What to produce
Write out the whole listing again, exactly.
== Given information ==
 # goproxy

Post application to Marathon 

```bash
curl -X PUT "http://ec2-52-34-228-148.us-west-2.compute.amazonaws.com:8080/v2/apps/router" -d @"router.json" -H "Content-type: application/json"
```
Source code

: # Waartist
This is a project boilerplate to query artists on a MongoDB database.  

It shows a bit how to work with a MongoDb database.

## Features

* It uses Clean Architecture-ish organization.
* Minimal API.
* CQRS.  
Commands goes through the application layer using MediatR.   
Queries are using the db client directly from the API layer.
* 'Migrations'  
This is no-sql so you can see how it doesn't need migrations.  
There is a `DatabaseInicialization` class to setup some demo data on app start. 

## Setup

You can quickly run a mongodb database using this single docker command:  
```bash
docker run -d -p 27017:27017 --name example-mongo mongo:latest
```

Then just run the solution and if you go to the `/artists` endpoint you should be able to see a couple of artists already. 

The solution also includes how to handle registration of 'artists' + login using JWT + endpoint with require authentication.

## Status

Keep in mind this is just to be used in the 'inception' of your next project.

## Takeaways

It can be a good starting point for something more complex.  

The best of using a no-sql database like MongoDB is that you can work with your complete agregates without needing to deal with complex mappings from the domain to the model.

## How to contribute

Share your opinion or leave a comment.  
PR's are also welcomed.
===
Task response
 # goproxy

Post application to Marathon 

```bash
curl -X PUT "http://ec2-52-34-228-148.us-west-2.compute.amazonaws.com:8080/v2/apps/router" -d @"router.json" -H "Content-type: application/json"
```
Source code

: # Waartist
This is a project boilerplate to query artists on a MongoDB database.  

It shows a bit how to work with a MongoDb database.

## Features

* It uses Clean Architecture-ish organization.
* Minimal API.
* CQRS.  
Commands goes through the application layer using MediatR.   
Queries are using the db client directly from the API layer.
* 'Migrations'  
This is no-sql so you can see how it doesn't need migrations.  
There is a `DatabaseInicialization` class to setup some demo data on app start. 

## Setup

You can quickly run a mongodb database using this single docker command:  
```bash
docker run -d -p 27017:27017 --name example-mongo mongo:latest
```

Then just run the solution and if you go to the `/artists` endpoint you should be able to see a couple of artists already. 

The solution also includes how to handle registration of 'artists' + login using JWT + endpoint with require authentication.

## Status

Keep in mind this is just to be used in the 'inception' of your next project.

## Takeaways

It can be a good starting point for something more complex.  

The best of using a no-sql database like MongoDB is that you can work with your complete agregates without needing to deal with complex mappings from the domain to the model.

## How to contribute

Share your opinion or leave a comment.  
PR's are also welcomed.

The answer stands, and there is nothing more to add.